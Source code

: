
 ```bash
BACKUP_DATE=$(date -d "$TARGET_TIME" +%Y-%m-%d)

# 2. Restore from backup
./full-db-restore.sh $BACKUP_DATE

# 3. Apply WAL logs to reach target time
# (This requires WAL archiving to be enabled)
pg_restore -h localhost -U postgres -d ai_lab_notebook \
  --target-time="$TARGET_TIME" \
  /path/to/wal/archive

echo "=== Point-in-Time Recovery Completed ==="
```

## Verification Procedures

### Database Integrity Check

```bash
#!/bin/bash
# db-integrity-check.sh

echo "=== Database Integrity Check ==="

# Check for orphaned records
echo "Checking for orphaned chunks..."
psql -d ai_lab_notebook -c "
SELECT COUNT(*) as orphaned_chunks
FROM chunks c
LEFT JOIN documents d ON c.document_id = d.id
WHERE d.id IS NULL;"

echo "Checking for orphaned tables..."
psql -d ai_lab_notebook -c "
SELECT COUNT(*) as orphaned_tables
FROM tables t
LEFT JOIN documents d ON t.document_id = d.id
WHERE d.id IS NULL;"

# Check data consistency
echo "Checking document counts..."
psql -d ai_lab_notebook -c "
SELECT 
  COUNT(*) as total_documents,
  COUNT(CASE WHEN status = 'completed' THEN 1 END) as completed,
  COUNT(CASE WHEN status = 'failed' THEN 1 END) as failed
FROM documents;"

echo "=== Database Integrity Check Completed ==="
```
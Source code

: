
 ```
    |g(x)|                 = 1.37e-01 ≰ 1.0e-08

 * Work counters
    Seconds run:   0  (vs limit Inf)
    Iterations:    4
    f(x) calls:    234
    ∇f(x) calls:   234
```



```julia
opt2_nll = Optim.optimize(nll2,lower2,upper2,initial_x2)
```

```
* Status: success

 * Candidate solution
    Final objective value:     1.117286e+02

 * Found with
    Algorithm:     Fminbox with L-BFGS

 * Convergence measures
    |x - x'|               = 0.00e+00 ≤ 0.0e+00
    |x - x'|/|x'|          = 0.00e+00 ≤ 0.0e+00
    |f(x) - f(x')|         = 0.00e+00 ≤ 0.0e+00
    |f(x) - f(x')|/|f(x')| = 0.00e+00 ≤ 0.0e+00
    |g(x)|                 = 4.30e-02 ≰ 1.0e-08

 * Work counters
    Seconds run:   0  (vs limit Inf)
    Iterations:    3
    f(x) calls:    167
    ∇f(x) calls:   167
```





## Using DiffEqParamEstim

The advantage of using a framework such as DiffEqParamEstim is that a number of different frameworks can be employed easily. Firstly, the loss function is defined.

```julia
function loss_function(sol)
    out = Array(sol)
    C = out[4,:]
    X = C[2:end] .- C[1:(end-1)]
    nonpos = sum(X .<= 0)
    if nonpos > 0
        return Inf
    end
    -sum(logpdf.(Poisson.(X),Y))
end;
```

### PROBLEM STATEMENT
Pull every line with "echo" from the records.

### EXERCISE OUTPUT
echo "=== Point-in-Time Recovery Completed ==="
echo "=== Database Integrity Check ==="
echo "Checking for orphaned chunks..."
echo "Checking for orphaned tables..."
echo "Checking document counts..."
echo "=== Database Integrity Check Completed ==="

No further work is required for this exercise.